The current law grants tax benefits worth about NIS 5 billion, but mainly to five large concerns, led by Teva and ICL.
The treasury wants to distribute this amount on a more equitable basis among more companies, including mid-sized and small businesses.
The new law would cancel all existing benefit plans except the one to encourage investment by multinationals. It would set corporate tax for qualifying exporters in the country's center at 12%, and in outlying areas at 8%, beginning in 2013. Nonqualifying companies would pay the regular rates, which are slated to fall from 25% in 2010 to 24% in 2011 and bottom out at 18% in 2016.
The law won't cover companies that can't move their operations overseas, like mineral-based or tourism enterprises, nor will it cover government companies, since the government determines where they invest. The first provision would exclude ICL, which in recent years has received tax benefits of NIS 400 million to NIS 800 million per year, depending on its income.'The law isn't anti-ICL'
The section of the new law that has raised the biggest outcry is, predictably, the one excluding certain companies from benefits. "Should someone whose location we don't really have any influence over pay lower taxes at the taxpayers' expense?" asked Nissan. "Isn't it better to invest the same resources in encouraging other companies to come or to stay here?"

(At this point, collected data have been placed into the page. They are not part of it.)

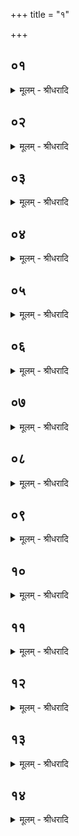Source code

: +++
title = "१"

+++


## ०१
<details><summary>मूलम् - श्रीधरादि</summary>

तृती᳘यां चि᳘तिमु᳘पदधाति॥  
(त्ये) एतद्वै᳘ देवा᳘ द्विती᳘यां चि᳘तिं चित्वा᳘ समा᳘रोहन्य᳘दूर्ध्वं᳘ पृथिव्या᳘ ऽअर्व्वाची᳘नमन्त᳘रिक्षात्त᳘देव त᳘त्संस्कृ᳘त्य समा᳘रोह᳘न्॥
</details>

## ०२
<details><summary>मूलम् - श्रीधरादि</summary>

(हं᳘स्ते) ते ऽब्रुवन्॥  
(वंश्चे) चेत᳘यध्वमि᳘ति चि᳘तिमिच्छते᳘ति वाव त᳘दब्रुवन्नित᳘ ऽऊर्ध्व᳘मिच्छते᳘ति ते᳘ चेत᳘यमाना ऽअन्त᳘रिक्षमेव᳘ बृहतीं᳘ तृती᳘यां चि᳘तिमपश्यंस्ते᳘भ्य ऽएष᳘ लो᳘को ऽच्छन्दयत्॥
</details>

## ०३
<details><summary>मूलम् - श्रीधरादि</summary>

(त्त᳘) त᳘ ऽइन्द्राग्नी᳘ ऽअब्रुवन्॥  
(न्यु) युवं᳘ न ऽइमां᳘ तृती᳘यां चि᳘तिमु᳘पधत्तमि᳘ति किं᳘ नौ त᳘तो भविष्यती᳘ति युव᳘मेव᳘ नः श्रे᳘ष्ठौ भविष्यथ ऽइ᳘ति तथे᳘ति ते᳘भ्य ऽएता᳘मिन्द्राग्नी᳘ तृती᳘यां चि᳘तिमु᳘पाधत्तां त᳘स्मादाहुरिन्द्राग्नी᳘ ऽएव᳘ देवा᳘नाᳫँ᳭ श्रे᳘ष्ठावि᳘ति॥
</details>

## ०४
<details><summary>मूलम् - श्रीधरादि</summary>

स वा᳘ ऽइन्द्राग्नि᳘भ्यामुपद᳘धाति॥  
व्विश्व᳘कर्मणा सादयतीन्द्राग्नी᳘ च वै᳘ व्विश्व᳘कर्मा चैतां᳘ तृती᳘यां चि᳘तिमपश्यंस्त᳘स्मादिन्द्राग्नि᳘भ्यामुपद᳘धाति[[!!]] विश्व᳘कर्मणा सादयति॥
</details>

## ०५
<details><summary>मूलम् - श्रीधरादि</summary>

य᳘द्वे᳘वेन्द्राग्नि᳘भ्यामुपद᳘धाति॥  
व्विश्व᳘कर्मणा साद᳘यति प्रजा᳘पतिं व्वि᳘स्रस्तं देव᳘ता ऽआदा᳘य व्व्यु᳘दक्रामंस्त᳘स्येन्द्राग्नी᳘ च व्विश्व᳘कर्मा च म᳘ध्यमादा᳘योत्क᳘म्यातिष्ठन्॥
</details>

## ०६
<details><summary>मूलम् - श्रीधरादि</summary>

(ष्ठंस्ता᳘) ता᳘नब्रवीत्॥  
(दु᳘) उ᳘प मे᳘त प्र᳘ति म ऽएत᳘द्धत्त ये᳘न मे यूय᳘मुद᳘क्रमिष्टे᳘ति किं᳘ नस्त᳘तो भविष्यती᳘ति युष्मद्देव᳘त्यमेव᳘ म ऽएत᳘दात्म᳘नो भविष्यती᳘ति तथे᳘ति त᳘दस्मिन्नेत᳘दिन्द्राग्नी च व्विश्व᳘कर्मा च प्र᳘त्यदधुः॥ (शतम् ४४००)॥
</details>

## ०७
<details><summary>मूलम् - श्रीधरादि</summary>

(स्त᳘) त᳘द्यैषा᳘ मध्यमा᳘ स्वयमातृ᳘ण्णा॥  
(ण्णै) एत᳘दस्य त᳘दात्म᳘नस्तद्य᳘देताम᳘त्रोपद᳘धाति य᳘दे᳘वास्यै᳘षा ऽऽत्म᳘नस्त᳘दस्मिन्नेतत्प्र᳘तिदधाति त᳘स्मादेतामत्रो᳘पदधाति॥
</details>

## ०८
<details><summary>मूलम् - श्रीधरादि</summary>

(ती᳘) इ᳘न्द्राग्नी ऽअ᳘व्यथमानाम्॥  
(मि᳘) इ᳘ष्टकां दृᳫँ᳭हतं युवमि᳘ति य᳘थैव य᳘जुस्त᳘था ब᳘न्धुः पृष्ठे᳘न द्या᳘वापृथिवी᳘ ऽअन्त᳘रिक्षं च व्वि᳘बाधस ऽइ᳘ति पृष्ठे᳘न᳘ ह्येषा द्या᳘वापृथिवी᳘ ऽअन्त᳘रिक्षं च व्विबा᳘धते॥
</details>

## ०९
<details><summary>मूलम् - श्रीधरादि</summary>

व्विश्व᳘कर्मा त्वा सादयत्वि᳘ति॥  
व्विश्व᳘कर्मा᳘ ह्येतां᳘ तृती᳘यां चि᳘तिम᳘पश्यदन्त᳘रिक्षस्य पृष्ठे व्य᳘चस्वतीं प्र᳘थस्वतीमि᳘त्यन्त᳘रिक्षस्य᳘ ह्येत᳘त्पृष्ठं व्य᳘चस्वत्प्र᳘थस्वदन्त᳘रिक्षं यच्छान्त᳘रिक्षं दृᳫँ᳭हान्त᳘रिक्षं मा᳘ हिᳫँ᳭सीरि᳘त्यात्मा᳘नं यच्छात्मा᳘नं दृᳫँ᳭हात्मा᳘नं मा᳘ हिᳫँ᳭सीरि᳘त्येतत्[[!!]]॥
</details>

## १०
<details><summary>मूलम् - श्रीधरादि</summary>

(द्वि᳘) व्वि᳘श्वस्मै प्राणा᳘यापाना᳘य॥  
व्व्याना᳘योदानाये᳘ति प्राणो वै᳘ स्वयमातृण्णा स᳘र्व्वस्मा उ वा᳘ ऽएत᳘स्मै प्राणः᳘ प्रतिष्ठा᳘यै चरि᳘त्राये᳘तीमे वै᳘ लोकाः᳘ स्वयमातृण्णा᳘ ऽइम᳘ ऽउ लोकाः᳘ प्रतिष्ठा᳘ चरि᳘त्रं व्वायु᳘ष्ट्वा ऽभि᳘पात्वि᳘ति व्वायु᳘ष्ट्वा ऽभि᳘गोपायत्वि᳘त्येत᳘न्मह्या᳘ स्वस्त्ये᳘ति महत्या᳘ स्वस्त्ये᳘त्येत᳘च्छर्दि᳘षा शं᳘तमेने᳘ति य᳘च्छर्दिः शं᳘तमं तेने᳘त्येत᳘त्सादयित्वा सू᳘ददोहसा᳘ ऽधिवदति त᳘स्योक्तो ब᳘न्धुर᳘थ सा᳘म गायति त᳘स्योप᳘रि ब᳘न्धुः॥
</details>

## ११
<details><summary>मूलम् - श्रीधरादि</summary>

(र᳘) अ᳘थ दि᳘श्या ऽउ᳘पदधाति॥  
दि᳘शो वै दि᳘श्या दि᳘श ऽए᳘वैतदु᳘पदधाति तद्या᳘भिरदो᳘ व्वायु᳘र्दिग्भिर᳘नन्तर्हिताभिरुपैत्ता᳘ ऽएतास्ता᳘ ऽए᳘वैतदुपदधाति[[!!]] ता᳘ ऽउ ऽए᳘वामूः᳘ पुर᳘स्ताद्दर्भस्तम्बं᳘ च लोगेष्टकाश्चो᳘पदधात्यसौ वा᳘ ऽआदित्य᳘ ऽएता᳘ ऽअमुं त᳘दादित्यं᳘ दि᳘क्ष्वध्यूहति[[!!]] दिक्षु᳘ चिनोति ता यत्त᳘त्रैव स्यु᳘र्बहिर्धा त᳘त्स्युर्बहि᳘र्धो वा᳘ ऽएतद्यो᳘नेरग्निकर्म य᳘त्पुरा᳘ पुष्करपर्ण्णात्ता य᳘दि᳘हात्दृ᳘त्योपद᳘धाति त᳘देना यो᳘नौ पुष्करपर्णे प्र᳘तिष्ठापयति त᳘थो हैता ऽअ᳘बहिर्धा भवन्ति ता ऽअ᳘नन्तर्हिताः स्वयमातृण्णा᳘या ऽउ᳘पदधात्यन्त᳘रिक्षं वै᳘ मध्यमा᳘ स्वयमातृण्णा᳘ ऽनन्तर्हितास्त᳘दन्त᳘रिक्षाद्दि᳘शो दधात्यु᳘त्तरा ऽउ᳘त्तरास्त᳘दन्त᳘रिक्षाद्दि᳘शो दधाति रेतःसि᳘चोर्व्वे᳘लयेमे वै᳘ रेतःसि᳘चावन᳘योस्तद्दि᳘शो दधाति त᳘स्मादन᳘योर्दि᳘शः सर्व्व᳘त ऽउ᳘पदधाति सर्व्व᳘तस्तद्दि᳘शो दधाति त᳘स्मात्सर्व्व᳘तो दि᳘शः सर्व्व᳘तः समी᳘चीः सर्व्व᳘तस्त᳘त्समी᳘चीर्दि᳘शो दधाति त᳘स्मात्सर्व्व᳘तः समी᳘च्यो दि᳘शः॥
</details>

## १२
<details><summary>मूलम् - श्रीधरादि</summary>

(शो) य᳘द्वेव दि᳘श्या ऽउपद᳘धाति॥  
छ᳘न्दाᳫँ᳭सि वै दि᳘शो गायत्री वै प्रा᳘ची दि᳘क्त्रिष्टुब्द᳘क्षिणा ज᳘गती प्रती᳘च्यनुष्टुबु᳘दीची पङ्क्ति᳘रूर्ध्वा᳘ पश᳘वो वै छ᳘न्दाᳫँ᳭स्यन्त᳘रिक्षं मध्यमा चि᳘तिरन्त᳘रिक्षे त᳘त्पशू᳘न्दधाति त᳘स्मादन्त᳘रिक्षायतनाः पश᳘वः॥
</details>

## १३
<details><summary>मूलम् - श्रीधरादि</summary>

(वो) य᳘द्वेव दि᳘श्या ऽउपद᳘धाति॥  
छ᳘न्दाᳫँ᳭सि वै दि᳘शः पश᳘वो वै छ᳘न्दाᳫँ᳭स्य᳘न्नं पश᳘वो म᳘ध्यं मध्यमा चि᳘तिर्मध्यतस्तद᳘न्नं दधाति ता ऽअ᳘नन्तर्हिताः स्वयमातृण्णा᳘या ऽउ᳘पदधाति प्राणो वै᳘ स्वयमातृण्णा᳘ ऽनन्तर्हितं त᳘त्प्राणाद᳘न्नं दधात्यु᳘त्तरा ऽउ᳘त्तरं त᳘त्प्राणाद᳘न्नं दधाति रेतःसि᳘चोर्व्वे᳘लया पृष्ट᳘यो वै᳘ रेतःसि᳘चौ म᳘ध्यमु पृष्ट᳘यो मध्यत᳘ ऽए᳘वास्मिन्नेतद᳘न्नं दधाति सर्व्व᳘त ऽउ᳘पदधाति सर्व्व᳘त ऽए᳘वास्मिन्नतद᳘न्नं दधाति॥
</details>

## १४
<details><summary>मूलम् - श्रीधरादि</summary>

रा᳘ज्ञ्यसि प्रा᳘ची दि᳘क्॥  
(ग्वि) व्विरा᳘डसि द᳘क्षिणा दि᳘क्सम्रा᳘डसि प्रती᳘ची दि᳘क्स्वरा᳘डस्यु᳘दीची दिग᳘धिपत्न्यसि बृहती दिगि᳘ति ना᳘मान्यासामेता᳘नि नामग्रा᳘हमे᳘वैना ऽएतदु᳘पदधाति ता ना᳘नोपद᳘धाति ना᳘ना सादयति ना᳘ना सू᳘ददोहसा᳘ ऽधिवदति ना᳘ना हि दि᳘शः॥
</details>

What other companies will be hurt by the law?
"This isn't a law against ICL and we don't have anything against ICL. We are giving the tax benefits to companies that export and could apparently relocate their businesses abroad. The exclusion is just for companies involved in minerals and tourism. The hotels are here, and therefore won't enjoy the benefits. The comparative advantage of a hotel in Jerusalem is Jerusalem."
What will you do if the Knesset Finance Committee's interim proposal, to cancel just half the benefits, is passed?
"Regarding ICL we have a very clear view: that it wouldn't be right to allow it half the benefits. It would be a mistake to take incentives from companies that could be encouraged to build plants in Israel by them and divert them to companies where the benefits have no influence over their location, but only serve to increase the profits of their owners and shareholders. From our point of view, this is nonnegotiable, and I hope the Knesset looks out for the public welfare and that of the outlying regions."